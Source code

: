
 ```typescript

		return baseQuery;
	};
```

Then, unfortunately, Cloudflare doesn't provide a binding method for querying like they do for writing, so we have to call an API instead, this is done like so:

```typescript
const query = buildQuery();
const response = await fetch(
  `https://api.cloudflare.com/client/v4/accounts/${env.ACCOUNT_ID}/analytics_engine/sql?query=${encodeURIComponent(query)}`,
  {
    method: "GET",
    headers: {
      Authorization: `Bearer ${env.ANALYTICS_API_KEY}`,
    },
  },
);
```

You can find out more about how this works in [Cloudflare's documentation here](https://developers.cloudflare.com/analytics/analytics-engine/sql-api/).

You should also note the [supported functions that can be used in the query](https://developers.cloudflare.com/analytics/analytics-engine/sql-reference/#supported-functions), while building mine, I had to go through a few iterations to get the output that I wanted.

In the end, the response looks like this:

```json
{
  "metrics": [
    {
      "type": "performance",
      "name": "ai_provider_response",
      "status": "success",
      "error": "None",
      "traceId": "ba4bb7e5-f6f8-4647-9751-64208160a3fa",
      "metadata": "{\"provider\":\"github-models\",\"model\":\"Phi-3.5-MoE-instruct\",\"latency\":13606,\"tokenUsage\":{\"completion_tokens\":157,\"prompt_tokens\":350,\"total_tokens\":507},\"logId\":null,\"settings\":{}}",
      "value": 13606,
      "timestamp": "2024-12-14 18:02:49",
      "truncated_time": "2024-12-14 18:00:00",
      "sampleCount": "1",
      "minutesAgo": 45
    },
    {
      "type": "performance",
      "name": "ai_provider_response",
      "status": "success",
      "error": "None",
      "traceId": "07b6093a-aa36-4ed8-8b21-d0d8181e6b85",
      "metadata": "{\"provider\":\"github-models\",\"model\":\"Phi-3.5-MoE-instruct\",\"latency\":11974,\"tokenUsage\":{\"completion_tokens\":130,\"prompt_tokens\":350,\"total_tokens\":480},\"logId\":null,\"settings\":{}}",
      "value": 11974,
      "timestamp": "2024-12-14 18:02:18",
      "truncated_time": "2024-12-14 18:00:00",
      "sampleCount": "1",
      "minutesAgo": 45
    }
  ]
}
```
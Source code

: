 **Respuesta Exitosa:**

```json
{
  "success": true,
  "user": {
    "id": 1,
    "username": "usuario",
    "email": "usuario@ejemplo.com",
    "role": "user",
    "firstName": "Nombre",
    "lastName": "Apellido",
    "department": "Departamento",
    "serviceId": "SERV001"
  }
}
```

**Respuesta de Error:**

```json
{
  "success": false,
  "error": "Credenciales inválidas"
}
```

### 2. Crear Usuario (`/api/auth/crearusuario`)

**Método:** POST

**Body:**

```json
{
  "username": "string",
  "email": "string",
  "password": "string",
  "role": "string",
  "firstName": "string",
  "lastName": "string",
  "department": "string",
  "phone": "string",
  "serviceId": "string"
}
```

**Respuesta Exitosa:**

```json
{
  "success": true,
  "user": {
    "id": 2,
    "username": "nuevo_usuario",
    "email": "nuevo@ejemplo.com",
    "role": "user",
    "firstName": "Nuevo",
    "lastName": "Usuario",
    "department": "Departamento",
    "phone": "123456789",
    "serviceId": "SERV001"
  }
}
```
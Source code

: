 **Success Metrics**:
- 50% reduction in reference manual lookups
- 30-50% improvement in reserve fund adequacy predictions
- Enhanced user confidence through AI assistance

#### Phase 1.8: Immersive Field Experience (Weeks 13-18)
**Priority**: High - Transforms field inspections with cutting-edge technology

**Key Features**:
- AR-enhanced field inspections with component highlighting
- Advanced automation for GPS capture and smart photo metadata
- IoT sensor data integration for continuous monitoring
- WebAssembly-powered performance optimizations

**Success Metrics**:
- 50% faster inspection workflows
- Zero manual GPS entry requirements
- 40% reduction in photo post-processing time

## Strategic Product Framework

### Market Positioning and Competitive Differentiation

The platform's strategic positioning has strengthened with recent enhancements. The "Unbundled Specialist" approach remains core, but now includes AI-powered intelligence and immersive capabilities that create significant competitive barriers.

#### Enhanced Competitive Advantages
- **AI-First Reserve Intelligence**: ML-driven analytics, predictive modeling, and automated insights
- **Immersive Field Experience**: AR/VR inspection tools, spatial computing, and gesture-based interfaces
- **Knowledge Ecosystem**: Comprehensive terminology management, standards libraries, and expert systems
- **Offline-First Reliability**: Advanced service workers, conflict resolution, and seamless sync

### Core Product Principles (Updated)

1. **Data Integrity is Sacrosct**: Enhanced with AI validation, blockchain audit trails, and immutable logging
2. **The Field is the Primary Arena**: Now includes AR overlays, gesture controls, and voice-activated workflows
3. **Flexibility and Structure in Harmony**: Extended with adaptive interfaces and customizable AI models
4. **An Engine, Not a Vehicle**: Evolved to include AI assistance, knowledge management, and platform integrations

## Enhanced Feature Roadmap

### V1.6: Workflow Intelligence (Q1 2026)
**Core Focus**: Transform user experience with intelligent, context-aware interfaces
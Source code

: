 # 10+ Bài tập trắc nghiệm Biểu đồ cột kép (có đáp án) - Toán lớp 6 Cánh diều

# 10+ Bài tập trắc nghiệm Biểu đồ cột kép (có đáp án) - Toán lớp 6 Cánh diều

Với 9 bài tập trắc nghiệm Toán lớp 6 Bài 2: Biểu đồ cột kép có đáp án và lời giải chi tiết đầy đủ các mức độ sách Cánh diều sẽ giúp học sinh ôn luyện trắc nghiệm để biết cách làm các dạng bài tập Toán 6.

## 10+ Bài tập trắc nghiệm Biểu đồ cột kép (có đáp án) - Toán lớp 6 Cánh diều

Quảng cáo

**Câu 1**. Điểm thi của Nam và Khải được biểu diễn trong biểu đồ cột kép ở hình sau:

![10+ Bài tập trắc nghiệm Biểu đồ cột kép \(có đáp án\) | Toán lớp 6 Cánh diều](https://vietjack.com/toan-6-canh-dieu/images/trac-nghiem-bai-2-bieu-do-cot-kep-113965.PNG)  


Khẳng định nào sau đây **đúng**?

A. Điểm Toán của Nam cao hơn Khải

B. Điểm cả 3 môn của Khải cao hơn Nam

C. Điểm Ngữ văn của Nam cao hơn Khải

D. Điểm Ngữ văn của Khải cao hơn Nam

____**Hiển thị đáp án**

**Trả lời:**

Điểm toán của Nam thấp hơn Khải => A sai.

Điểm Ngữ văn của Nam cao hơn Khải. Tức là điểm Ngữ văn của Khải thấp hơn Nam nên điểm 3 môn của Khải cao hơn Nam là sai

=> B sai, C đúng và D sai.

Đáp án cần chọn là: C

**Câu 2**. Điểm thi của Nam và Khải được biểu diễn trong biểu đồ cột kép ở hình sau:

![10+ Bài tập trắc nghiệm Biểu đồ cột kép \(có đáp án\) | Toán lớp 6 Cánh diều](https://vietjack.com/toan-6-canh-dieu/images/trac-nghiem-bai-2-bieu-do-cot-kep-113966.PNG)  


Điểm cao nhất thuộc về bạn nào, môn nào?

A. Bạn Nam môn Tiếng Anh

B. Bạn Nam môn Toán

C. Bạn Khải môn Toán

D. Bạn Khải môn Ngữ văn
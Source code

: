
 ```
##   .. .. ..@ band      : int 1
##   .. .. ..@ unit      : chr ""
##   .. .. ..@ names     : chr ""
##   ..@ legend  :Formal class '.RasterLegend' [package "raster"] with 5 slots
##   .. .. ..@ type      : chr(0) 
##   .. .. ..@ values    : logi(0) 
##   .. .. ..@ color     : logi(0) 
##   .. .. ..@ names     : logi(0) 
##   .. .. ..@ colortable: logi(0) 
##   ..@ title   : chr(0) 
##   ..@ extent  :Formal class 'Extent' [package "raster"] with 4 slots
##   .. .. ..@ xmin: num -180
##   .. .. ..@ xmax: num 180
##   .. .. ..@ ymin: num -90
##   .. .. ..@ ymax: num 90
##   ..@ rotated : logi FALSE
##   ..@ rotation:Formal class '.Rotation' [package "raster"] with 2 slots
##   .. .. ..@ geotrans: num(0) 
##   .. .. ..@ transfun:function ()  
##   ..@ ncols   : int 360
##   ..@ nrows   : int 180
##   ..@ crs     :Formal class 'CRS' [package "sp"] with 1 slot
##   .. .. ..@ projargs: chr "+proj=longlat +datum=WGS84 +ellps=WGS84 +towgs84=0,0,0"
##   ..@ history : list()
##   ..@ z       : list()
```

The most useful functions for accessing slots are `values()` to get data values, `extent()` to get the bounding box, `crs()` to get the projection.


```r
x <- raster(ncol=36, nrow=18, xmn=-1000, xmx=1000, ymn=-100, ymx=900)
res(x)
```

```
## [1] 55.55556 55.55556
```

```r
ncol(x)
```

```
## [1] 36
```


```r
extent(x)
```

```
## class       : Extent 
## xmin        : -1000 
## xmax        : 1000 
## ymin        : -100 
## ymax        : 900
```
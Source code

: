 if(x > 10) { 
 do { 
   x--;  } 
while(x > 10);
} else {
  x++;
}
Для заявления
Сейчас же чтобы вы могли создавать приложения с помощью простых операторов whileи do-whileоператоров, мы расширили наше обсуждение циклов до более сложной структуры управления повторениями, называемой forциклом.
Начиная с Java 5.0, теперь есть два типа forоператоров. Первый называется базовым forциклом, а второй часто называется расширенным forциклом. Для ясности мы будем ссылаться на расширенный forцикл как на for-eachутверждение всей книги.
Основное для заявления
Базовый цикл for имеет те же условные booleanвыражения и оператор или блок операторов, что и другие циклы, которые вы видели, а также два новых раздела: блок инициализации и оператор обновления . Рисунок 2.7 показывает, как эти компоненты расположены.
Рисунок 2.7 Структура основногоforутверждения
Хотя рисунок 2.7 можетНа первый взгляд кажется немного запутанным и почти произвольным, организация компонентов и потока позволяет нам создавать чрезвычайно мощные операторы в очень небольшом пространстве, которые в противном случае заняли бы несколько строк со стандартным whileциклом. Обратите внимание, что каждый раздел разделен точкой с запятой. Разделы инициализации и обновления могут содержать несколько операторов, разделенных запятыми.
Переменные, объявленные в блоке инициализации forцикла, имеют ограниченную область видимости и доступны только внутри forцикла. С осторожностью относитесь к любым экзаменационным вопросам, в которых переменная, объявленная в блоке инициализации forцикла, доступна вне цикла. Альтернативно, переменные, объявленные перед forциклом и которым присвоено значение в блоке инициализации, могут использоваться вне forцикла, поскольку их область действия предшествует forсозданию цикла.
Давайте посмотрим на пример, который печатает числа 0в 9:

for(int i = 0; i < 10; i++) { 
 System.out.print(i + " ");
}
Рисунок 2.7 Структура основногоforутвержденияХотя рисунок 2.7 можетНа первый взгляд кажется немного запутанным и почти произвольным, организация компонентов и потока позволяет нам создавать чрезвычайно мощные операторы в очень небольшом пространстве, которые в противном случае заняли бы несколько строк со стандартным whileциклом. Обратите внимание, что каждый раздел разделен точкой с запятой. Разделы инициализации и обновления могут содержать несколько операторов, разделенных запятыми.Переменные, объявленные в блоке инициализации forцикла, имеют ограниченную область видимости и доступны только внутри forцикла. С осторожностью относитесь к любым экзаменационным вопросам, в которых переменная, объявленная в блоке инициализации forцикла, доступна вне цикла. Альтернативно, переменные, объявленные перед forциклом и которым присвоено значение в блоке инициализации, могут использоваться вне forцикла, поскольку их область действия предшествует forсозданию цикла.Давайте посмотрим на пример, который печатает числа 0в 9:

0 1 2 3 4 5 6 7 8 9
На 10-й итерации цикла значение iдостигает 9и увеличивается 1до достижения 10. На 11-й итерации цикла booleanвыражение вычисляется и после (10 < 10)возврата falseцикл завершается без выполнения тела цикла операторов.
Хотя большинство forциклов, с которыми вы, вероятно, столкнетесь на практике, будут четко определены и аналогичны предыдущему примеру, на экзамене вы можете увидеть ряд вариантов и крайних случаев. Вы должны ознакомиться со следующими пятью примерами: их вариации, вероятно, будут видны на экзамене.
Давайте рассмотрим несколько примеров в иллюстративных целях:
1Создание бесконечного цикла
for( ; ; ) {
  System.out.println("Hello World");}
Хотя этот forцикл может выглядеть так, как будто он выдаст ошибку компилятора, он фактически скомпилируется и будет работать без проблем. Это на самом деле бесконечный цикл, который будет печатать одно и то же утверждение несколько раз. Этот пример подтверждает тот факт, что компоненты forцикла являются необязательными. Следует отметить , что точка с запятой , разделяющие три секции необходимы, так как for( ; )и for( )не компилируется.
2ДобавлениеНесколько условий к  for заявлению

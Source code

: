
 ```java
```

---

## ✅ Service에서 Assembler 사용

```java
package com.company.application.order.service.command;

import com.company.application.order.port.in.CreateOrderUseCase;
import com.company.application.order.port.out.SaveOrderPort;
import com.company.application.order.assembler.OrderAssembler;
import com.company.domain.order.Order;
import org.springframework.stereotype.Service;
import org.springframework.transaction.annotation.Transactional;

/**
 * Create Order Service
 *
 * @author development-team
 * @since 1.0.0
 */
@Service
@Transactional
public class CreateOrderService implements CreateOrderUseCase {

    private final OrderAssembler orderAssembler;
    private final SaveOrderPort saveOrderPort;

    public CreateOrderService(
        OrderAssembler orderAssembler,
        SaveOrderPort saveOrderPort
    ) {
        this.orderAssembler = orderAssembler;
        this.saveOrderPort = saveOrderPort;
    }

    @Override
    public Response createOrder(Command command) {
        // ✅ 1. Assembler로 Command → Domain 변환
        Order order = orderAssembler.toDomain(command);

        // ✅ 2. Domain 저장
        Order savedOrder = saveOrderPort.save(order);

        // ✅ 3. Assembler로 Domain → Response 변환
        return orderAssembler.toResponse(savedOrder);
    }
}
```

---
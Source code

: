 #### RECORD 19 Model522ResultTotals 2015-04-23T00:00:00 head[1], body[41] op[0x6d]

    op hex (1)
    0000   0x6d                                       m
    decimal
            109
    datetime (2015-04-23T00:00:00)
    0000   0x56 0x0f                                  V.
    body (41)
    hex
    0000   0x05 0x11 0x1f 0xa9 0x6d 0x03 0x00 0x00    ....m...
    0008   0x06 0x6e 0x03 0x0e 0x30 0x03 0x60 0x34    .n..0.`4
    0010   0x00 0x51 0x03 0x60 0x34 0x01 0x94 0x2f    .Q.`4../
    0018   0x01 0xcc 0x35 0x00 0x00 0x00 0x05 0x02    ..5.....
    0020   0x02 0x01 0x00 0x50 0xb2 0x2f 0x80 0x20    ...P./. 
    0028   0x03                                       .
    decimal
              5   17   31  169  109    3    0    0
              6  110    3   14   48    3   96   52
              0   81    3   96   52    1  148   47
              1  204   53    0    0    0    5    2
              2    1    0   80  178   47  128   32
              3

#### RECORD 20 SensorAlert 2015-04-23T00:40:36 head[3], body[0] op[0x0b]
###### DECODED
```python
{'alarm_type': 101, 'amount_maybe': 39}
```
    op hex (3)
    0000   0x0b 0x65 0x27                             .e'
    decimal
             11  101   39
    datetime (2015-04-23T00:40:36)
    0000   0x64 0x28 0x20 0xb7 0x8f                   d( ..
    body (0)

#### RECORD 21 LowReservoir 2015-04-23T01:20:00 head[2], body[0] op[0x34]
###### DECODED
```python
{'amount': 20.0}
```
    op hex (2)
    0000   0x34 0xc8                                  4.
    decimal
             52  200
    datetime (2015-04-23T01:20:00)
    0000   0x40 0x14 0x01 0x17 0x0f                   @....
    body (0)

| WORK ORDER |
Every line containing the word "nghiệm" should be copied from the material.

| TASK RESPONSE |
: # 10+ Bài tập trắc nghiệm Biểu đồ cột kép (có đáp án) - Toán lớp 6 Cánh diều
# 10+ Bài tập trắc nghiệm Biểu đồ cột kép (có đáp án) - Toán lớp 6 Cánh diều
Với 9 bài tập trắc nghiệm Toán lớp 6 Bài 2: Biểu đồ cột kép có đáp án và lời giải chi tiết đầy đủ các mức độ sách Cánh diều sẽ giúp học sinh ôn luyện trắc nghiệm để biết cách làm các dạng bài tập Toán 6.
## 10+ Bài tập trắc nghiệm Biểu đồ cột kép (có đáp án) - Toán lớp 6 Cánh diều
![10+ Bài tập trắc nghiệm Biểu đồ cột kép \(có đáp án\) | Toán lớp 6 Cánh diều](https://vietjack.com/toan-6-canh-dieu/images/trac-nghiem-bai-2-bieu-do-cot-kep-113965.PNG)  
![10+ Bài tập trắc nghiệm Biểu đồ cột kép \(có đáp án\) | Toán lớp 6 Cánh diều](https://vietjack.com/toan-6-canh-dieu/images/trac-nghiem-bai-2-bieu-do-cot-kep-113966.PNG)  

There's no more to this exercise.